Content starts

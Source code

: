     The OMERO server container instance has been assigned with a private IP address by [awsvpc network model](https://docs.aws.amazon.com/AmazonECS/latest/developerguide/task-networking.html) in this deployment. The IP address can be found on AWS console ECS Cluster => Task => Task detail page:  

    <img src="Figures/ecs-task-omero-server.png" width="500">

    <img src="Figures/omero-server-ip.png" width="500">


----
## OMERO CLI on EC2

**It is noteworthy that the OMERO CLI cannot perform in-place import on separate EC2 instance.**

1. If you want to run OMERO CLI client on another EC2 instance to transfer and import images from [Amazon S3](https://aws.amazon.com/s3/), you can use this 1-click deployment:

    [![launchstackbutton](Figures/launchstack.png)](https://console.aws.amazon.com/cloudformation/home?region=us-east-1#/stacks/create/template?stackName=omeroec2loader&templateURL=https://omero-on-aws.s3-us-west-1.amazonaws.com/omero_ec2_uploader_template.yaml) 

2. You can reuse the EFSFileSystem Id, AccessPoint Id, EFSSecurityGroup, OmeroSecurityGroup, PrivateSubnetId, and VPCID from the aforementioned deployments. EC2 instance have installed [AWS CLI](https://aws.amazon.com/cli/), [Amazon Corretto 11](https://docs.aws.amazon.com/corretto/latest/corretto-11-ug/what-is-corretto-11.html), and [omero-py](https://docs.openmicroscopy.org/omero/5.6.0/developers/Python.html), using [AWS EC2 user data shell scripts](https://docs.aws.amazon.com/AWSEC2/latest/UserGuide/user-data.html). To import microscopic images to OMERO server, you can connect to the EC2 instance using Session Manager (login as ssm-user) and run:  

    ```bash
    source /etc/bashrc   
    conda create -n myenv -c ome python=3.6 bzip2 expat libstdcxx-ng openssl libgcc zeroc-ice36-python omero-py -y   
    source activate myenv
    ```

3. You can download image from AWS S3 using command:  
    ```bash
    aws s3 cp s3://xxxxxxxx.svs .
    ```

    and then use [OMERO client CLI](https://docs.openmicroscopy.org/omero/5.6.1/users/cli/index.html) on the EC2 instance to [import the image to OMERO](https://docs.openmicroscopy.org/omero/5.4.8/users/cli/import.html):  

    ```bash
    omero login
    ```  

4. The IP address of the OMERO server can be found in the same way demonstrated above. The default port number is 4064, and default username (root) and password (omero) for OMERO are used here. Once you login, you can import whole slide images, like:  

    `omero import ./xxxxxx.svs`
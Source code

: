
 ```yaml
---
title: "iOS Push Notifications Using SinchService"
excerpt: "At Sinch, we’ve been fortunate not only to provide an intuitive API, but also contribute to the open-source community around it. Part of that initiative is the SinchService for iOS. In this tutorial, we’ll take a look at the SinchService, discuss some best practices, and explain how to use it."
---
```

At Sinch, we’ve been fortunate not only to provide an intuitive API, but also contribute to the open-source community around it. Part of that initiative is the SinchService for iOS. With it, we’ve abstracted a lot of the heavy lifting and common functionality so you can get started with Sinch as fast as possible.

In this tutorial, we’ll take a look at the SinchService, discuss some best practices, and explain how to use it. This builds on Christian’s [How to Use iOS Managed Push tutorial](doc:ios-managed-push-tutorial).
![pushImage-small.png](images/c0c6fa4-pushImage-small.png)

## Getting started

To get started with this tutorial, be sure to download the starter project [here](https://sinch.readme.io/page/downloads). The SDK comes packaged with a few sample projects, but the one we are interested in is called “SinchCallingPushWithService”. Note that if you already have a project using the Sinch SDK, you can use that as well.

Content ends

▸ **WHAT TO PRODUCE**: Whenever the string "started" turns up in a line above, copy that line out.

▸ **ANSWER FOR THE TASK**:
At Sinch, we’ve been fortunate not only to provide an intuitive API, but also contribute to the open-source community around it. Part of that initiative is the SinchService for iOS. With it, we’ve abstracted a lot of the heavy lifting and common functionality so you can get started with Sinch as fast as possible.
## Getting started
To get started with this tutorial, be sure to download the starter project [here](https://sinch.readme.io/page/downloads). The SDK comes packaged with a few sample projects, but the one we are interested in is called “SinchCallingPushWithService”. Note that if you already have a project using the Sinch SDK, you can use that as well.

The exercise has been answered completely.